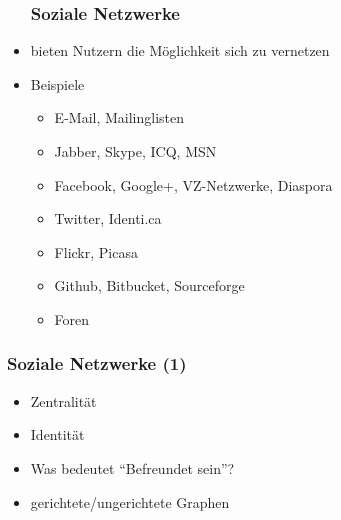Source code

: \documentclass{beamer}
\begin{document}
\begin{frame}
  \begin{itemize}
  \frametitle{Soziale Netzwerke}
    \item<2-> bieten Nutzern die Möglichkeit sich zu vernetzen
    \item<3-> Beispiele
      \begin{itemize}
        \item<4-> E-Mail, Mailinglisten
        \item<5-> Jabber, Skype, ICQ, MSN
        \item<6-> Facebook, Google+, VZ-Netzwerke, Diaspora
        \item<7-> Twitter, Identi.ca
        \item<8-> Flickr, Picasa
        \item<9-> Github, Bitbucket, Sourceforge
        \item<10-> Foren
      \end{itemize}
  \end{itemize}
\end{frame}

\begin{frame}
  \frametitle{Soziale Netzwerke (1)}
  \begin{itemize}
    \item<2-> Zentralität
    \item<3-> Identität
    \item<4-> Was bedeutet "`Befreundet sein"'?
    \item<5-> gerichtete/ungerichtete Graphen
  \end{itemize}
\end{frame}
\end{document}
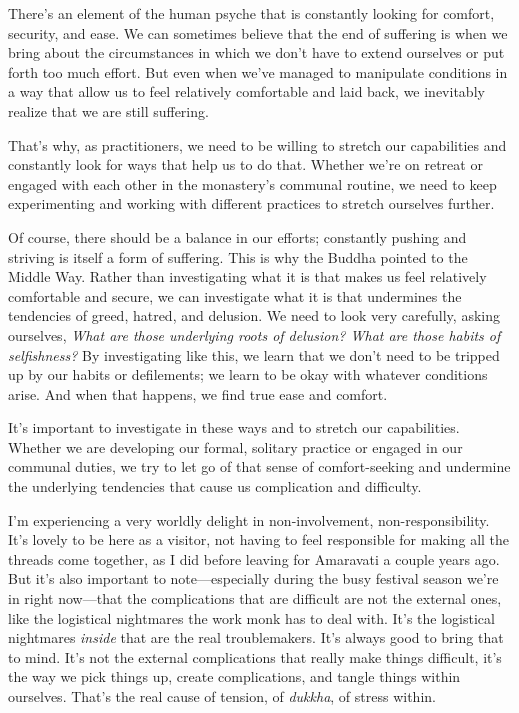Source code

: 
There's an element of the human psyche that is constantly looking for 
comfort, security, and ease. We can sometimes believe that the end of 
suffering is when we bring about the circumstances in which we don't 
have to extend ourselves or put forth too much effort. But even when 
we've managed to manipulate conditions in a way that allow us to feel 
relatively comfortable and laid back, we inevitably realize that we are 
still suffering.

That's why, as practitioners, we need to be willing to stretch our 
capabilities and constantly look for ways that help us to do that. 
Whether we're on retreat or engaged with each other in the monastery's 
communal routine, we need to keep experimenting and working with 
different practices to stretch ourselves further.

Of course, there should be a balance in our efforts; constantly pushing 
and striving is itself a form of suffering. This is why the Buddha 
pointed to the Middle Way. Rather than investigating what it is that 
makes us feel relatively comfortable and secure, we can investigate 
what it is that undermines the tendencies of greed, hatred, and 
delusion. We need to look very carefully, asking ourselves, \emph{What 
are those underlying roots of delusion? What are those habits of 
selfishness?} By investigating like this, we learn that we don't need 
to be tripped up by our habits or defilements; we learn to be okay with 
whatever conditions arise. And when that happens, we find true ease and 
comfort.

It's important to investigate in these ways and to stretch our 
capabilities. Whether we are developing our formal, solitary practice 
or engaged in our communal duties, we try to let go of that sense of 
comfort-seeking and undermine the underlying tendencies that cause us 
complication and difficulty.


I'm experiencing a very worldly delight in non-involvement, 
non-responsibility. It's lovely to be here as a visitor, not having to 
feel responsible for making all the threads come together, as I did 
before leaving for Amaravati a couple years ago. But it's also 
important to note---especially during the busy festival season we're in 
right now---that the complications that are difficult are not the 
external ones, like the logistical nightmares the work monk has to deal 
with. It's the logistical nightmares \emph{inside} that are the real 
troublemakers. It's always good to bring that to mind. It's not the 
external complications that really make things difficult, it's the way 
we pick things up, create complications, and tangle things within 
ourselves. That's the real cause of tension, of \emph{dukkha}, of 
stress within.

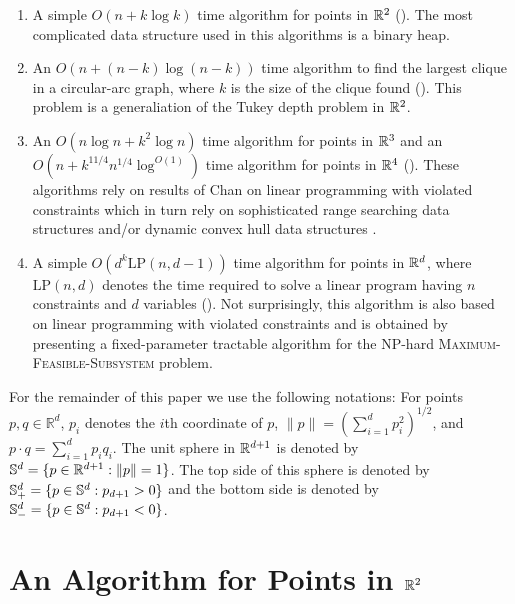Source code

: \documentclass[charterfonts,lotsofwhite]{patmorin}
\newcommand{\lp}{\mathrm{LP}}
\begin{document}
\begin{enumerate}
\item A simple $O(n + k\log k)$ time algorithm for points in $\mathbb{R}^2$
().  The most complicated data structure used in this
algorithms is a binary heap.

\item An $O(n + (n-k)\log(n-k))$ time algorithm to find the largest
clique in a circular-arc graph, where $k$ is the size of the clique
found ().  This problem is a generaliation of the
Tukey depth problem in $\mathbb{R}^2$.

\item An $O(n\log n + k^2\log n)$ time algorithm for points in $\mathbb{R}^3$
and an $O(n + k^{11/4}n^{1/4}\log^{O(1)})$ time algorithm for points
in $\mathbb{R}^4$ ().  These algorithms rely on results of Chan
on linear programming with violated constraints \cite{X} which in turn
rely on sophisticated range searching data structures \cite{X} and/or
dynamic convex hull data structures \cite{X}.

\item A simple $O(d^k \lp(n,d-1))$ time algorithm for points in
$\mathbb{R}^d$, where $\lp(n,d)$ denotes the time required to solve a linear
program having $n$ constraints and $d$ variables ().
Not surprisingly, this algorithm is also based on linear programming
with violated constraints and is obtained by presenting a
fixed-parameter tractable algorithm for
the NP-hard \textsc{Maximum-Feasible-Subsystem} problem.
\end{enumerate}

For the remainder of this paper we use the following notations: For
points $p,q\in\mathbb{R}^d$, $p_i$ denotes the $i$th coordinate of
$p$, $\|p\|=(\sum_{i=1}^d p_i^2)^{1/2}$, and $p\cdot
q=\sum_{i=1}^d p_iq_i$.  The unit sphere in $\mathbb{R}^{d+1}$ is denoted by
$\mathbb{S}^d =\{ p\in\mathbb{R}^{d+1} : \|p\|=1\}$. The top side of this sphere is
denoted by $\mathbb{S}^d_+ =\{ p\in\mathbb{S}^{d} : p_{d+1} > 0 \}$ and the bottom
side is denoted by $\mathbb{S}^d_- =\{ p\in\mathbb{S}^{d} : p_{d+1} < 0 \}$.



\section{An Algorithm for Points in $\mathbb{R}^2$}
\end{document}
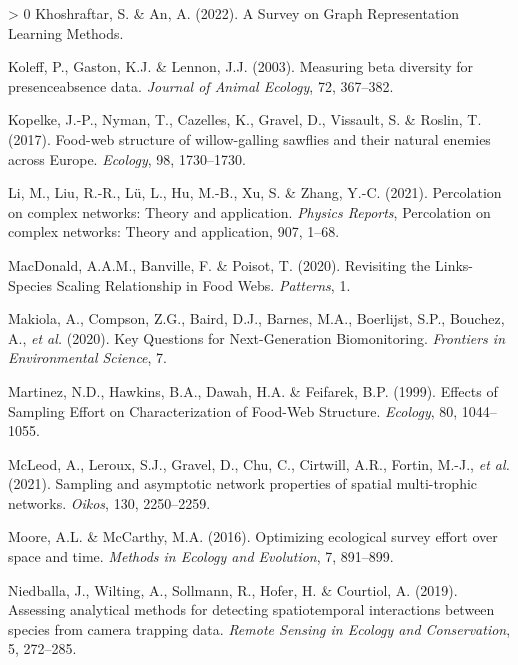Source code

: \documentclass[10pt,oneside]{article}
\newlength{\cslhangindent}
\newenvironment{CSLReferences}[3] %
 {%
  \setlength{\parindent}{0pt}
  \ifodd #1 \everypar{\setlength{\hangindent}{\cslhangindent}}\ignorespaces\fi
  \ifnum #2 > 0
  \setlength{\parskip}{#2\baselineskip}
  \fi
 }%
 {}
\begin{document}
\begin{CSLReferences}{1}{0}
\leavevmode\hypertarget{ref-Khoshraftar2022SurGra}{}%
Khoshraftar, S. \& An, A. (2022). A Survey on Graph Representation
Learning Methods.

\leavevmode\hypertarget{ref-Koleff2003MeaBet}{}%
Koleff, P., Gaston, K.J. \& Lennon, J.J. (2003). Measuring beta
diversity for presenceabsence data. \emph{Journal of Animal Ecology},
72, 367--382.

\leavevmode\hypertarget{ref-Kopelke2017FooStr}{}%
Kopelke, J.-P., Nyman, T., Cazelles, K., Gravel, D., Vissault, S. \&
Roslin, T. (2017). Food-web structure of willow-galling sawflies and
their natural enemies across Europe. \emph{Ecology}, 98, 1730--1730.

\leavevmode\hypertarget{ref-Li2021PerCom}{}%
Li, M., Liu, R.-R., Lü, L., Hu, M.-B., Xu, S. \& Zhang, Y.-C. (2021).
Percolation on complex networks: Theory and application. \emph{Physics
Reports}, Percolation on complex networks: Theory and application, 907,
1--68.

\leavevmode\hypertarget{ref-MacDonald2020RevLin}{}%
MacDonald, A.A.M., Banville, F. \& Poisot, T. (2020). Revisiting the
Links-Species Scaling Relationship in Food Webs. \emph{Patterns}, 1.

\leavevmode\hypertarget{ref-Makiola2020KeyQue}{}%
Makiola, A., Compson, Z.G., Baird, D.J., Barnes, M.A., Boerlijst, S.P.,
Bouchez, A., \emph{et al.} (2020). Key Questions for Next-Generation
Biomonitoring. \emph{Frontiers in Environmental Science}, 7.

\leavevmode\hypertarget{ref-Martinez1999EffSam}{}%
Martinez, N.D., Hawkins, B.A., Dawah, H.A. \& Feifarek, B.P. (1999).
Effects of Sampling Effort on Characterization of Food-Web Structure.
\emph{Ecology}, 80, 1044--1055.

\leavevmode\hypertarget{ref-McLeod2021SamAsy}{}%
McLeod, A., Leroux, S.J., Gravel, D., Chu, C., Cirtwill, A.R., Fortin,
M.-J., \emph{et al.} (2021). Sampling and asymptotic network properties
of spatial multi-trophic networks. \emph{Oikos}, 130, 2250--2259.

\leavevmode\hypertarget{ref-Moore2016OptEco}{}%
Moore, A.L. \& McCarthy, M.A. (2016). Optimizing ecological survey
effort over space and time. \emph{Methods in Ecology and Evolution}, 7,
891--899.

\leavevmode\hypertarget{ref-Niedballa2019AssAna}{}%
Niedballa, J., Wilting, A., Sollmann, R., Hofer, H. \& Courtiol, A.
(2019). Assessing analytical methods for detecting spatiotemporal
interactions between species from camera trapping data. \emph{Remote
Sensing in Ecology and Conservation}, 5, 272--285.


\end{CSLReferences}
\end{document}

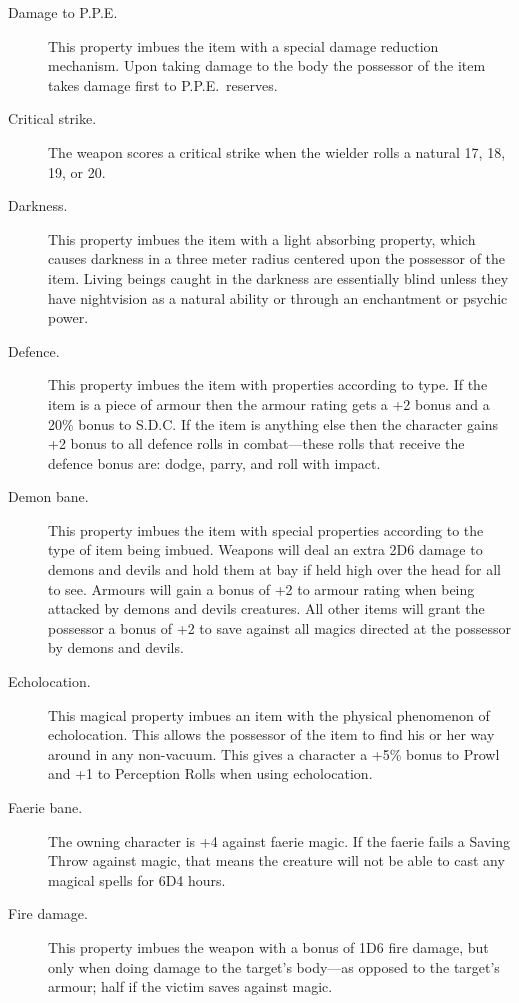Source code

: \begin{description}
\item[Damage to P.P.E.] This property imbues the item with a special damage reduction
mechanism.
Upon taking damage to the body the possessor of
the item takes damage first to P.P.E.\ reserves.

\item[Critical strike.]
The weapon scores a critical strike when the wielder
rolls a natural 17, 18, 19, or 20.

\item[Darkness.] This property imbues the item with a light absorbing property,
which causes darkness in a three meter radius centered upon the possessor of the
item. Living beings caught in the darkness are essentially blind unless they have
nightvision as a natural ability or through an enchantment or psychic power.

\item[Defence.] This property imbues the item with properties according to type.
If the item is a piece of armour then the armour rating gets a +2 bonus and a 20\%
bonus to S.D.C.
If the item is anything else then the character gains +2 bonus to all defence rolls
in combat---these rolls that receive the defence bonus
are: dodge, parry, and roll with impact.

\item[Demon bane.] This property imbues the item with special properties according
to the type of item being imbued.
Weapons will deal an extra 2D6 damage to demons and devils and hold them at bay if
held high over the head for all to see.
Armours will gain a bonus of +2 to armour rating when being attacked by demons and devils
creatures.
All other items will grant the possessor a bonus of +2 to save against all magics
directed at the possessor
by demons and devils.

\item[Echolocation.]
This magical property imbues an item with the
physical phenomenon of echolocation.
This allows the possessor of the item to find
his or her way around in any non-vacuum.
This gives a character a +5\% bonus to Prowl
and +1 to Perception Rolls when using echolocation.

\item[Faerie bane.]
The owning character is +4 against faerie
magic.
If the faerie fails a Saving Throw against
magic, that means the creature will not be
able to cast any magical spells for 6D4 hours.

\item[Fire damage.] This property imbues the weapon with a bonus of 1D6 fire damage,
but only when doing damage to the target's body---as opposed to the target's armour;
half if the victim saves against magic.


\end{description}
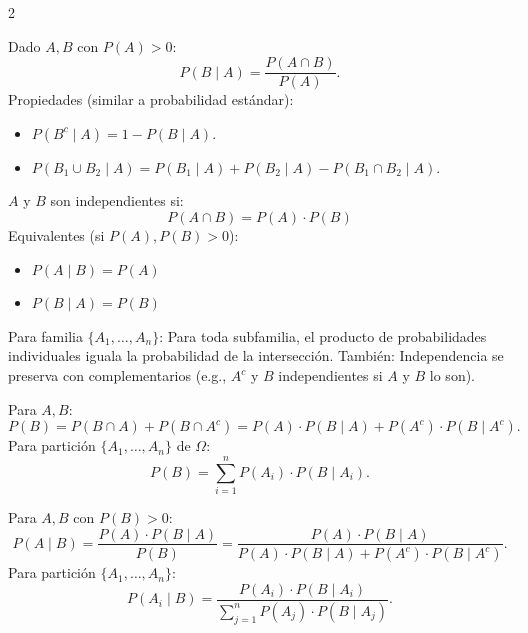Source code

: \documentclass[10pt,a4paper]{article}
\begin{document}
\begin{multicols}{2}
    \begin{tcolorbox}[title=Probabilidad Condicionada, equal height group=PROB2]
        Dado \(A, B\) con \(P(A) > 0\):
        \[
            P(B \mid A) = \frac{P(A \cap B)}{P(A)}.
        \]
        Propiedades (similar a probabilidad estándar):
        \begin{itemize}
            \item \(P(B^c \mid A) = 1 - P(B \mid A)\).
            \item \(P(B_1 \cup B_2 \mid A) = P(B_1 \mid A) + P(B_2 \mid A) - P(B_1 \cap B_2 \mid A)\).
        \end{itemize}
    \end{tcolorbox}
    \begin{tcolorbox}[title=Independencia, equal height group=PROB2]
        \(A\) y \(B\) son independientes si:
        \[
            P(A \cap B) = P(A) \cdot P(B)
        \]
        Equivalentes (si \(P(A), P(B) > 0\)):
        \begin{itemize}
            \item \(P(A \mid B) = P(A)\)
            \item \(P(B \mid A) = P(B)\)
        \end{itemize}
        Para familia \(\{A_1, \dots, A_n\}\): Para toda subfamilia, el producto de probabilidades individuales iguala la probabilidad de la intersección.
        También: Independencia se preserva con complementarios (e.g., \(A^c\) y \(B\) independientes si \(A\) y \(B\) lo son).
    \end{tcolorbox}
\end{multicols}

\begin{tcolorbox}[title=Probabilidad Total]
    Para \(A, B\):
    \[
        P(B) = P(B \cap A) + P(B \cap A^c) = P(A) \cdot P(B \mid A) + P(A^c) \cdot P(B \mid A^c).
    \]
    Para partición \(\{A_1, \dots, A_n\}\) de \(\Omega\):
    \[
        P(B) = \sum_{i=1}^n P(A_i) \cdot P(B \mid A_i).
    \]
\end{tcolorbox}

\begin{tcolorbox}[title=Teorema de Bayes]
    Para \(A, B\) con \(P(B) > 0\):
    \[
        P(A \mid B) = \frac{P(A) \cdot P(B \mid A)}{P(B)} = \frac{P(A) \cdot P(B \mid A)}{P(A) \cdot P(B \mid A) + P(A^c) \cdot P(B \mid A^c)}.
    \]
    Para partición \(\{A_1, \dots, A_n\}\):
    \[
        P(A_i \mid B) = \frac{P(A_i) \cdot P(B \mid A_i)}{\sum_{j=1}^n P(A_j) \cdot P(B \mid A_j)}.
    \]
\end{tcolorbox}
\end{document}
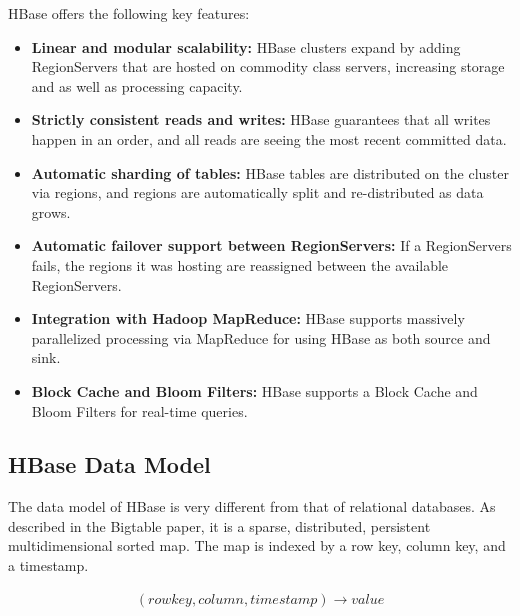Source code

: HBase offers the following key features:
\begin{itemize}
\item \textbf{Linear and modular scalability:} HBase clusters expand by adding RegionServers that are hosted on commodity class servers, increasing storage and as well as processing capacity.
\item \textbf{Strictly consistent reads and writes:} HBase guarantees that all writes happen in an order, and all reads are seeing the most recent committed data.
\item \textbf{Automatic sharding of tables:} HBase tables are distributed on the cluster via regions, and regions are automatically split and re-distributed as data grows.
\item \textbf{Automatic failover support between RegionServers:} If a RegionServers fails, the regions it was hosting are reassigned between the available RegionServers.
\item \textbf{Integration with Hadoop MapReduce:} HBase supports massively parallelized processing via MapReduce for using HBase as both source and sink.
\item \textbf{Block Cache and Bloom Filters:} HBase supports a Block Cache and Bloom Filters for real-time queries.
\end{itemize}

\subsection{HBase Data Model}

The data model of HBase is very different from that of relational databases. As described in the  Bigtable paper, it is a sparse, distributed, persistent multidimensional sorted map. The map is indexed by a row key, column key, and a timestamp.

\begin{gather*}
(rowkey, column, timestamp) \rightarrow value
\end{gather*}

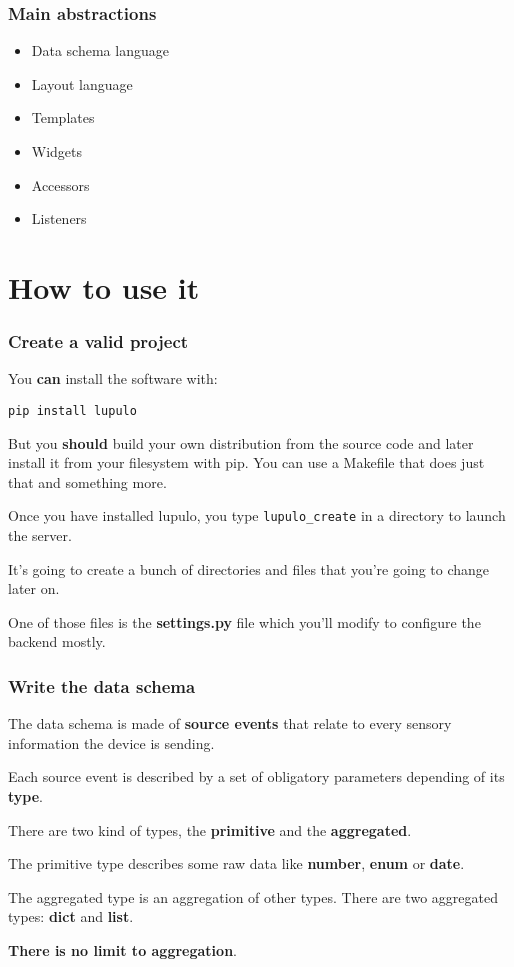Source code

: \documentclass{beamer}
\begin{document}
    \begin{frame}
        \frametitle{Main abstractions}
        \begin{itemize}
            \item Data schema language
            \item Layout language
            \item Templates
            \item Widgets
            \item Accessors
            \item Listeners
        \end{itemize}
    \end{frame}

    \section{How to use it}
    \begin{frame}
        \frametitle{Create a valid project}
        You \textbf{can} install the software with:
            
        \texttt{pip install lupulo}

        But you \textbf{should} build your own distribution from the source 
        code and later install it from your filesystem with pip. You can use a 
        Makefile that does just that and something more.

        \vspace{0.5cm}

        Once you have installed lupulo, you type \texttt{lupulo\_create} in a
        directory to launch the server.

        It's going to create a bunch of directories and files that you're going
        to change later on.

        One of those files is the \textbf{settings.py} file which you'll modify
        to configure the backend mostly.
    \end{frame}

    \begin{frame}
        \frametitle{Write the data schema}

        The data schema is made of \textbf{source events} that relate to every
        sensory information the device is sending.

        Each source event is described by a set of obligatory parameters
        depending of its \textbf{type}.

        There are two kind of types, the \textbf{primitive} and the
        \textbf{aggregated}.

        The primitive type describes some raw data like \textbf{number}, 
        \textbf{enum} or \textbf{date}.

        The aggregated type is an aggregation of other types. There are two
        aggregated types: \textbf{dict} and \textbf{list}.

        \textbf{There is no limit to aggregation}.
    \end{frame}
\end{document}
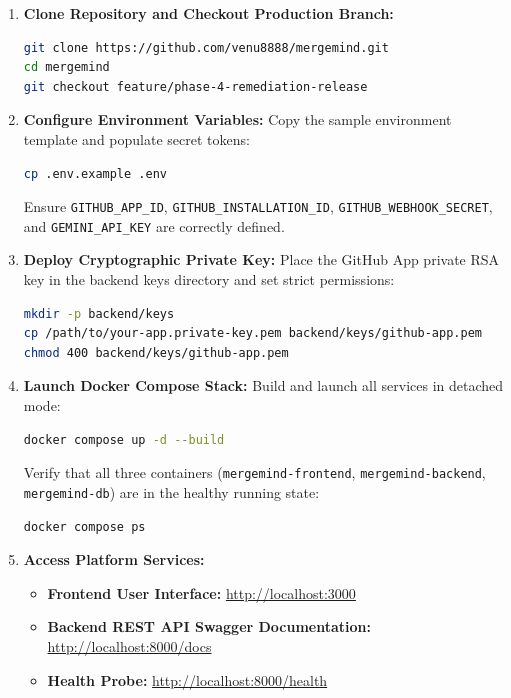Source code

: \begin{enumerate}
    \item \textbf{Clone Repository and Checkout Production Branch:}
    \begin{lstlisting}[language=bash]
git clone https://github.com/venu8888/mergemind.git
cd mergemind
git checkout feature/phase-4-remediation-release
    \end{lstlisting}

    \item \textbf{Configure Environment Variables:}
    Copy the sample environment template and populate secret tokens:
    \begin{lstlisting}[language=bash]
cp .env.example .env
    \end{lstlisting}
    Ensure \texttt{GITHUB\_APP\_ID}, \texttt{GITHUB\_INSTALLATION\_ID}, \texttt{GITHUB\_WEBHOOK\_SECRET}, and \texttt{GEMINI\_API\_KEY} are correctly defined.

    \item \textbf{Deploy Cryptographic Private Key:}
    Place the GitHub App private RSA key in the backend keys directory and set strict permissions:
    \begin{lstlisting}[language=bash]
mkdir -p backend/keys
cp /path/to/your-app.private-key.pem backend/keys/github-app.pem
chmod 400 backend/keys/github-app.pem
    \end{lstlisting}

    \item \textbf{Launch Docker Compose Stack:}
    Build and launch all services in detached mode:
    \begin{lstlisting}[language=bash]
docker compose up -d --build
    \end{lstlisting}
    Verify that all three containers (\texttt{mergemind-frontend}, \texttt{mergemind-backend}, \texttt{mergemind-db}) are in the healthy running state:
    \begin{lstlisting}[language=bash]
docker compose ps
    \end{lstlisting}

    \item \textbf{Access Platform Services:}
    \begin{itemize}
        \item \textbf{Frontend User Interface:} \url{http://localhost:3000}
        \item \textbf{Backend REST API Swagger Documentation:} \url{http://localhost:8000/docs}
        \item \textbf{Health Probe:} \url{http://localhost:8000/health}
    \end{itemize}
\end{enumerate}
------------------------------------------------
* _Assignment_: Only the lines from the one bearing "Copy the sample" to the end of the material belong in the answer; set them down verbatim.

* _Solved exercise_:
    Copy the sample environment template and populate secret tokens:
    \begin{lstlisting}[language=bash]
cp .env.example .env
    \end{lstlisting}
    Ensure \texttt{GITHUB\_APP\_ID}, \texttt{GITHUB\_INSTALLATION\_ID}, \texttt{GITHUB\_WEBHOOK\_SECRET}, and \texttt{GEMINI\_API\_KEY} are correctly defined.

    \item \textbf{Deploy Cryptographic Private Key:}
    Place the GitHub App private RSA key in the backend keys directory and set strict permissions:
    \begin{lstlisting}[language=bash]
mkdir -p backend/keys
cp /path/to/your-app.private-key.pem backend/keys/github-app.pem
chmod 400 backend/keys/github-app.pem
    \end{lstlisting}

    \item \textbf{Launch Docker Compose Stack:}
    Build and launch all services in detached mode:
    \begin{lstlisting}[language=bash]
docker compose up -d --build
    \end{lstlisting}
    Verify that all three containers (\texttt{mergemind-frontend}, \texttt{mergemind-backend}, \texttt{mergemind-db}) are in the healthy running state:
    \begin{lstlisting}[language=bash]
docker compose ps
    \end{lstlisting}

    \item \textbf{Access Platform Services:}
    \begin{itemize}
        \item \textbf{Frontend User Interface:} \url{http://localhost:3000}
        \item \textbf{Backend REST API Swagger Documentation:} \url{http://localhost:8000/docs}
        \item \textbf{Health Probe:} \url{http://localhost:8000/health}
    \end{itemize}
\end{enumerate}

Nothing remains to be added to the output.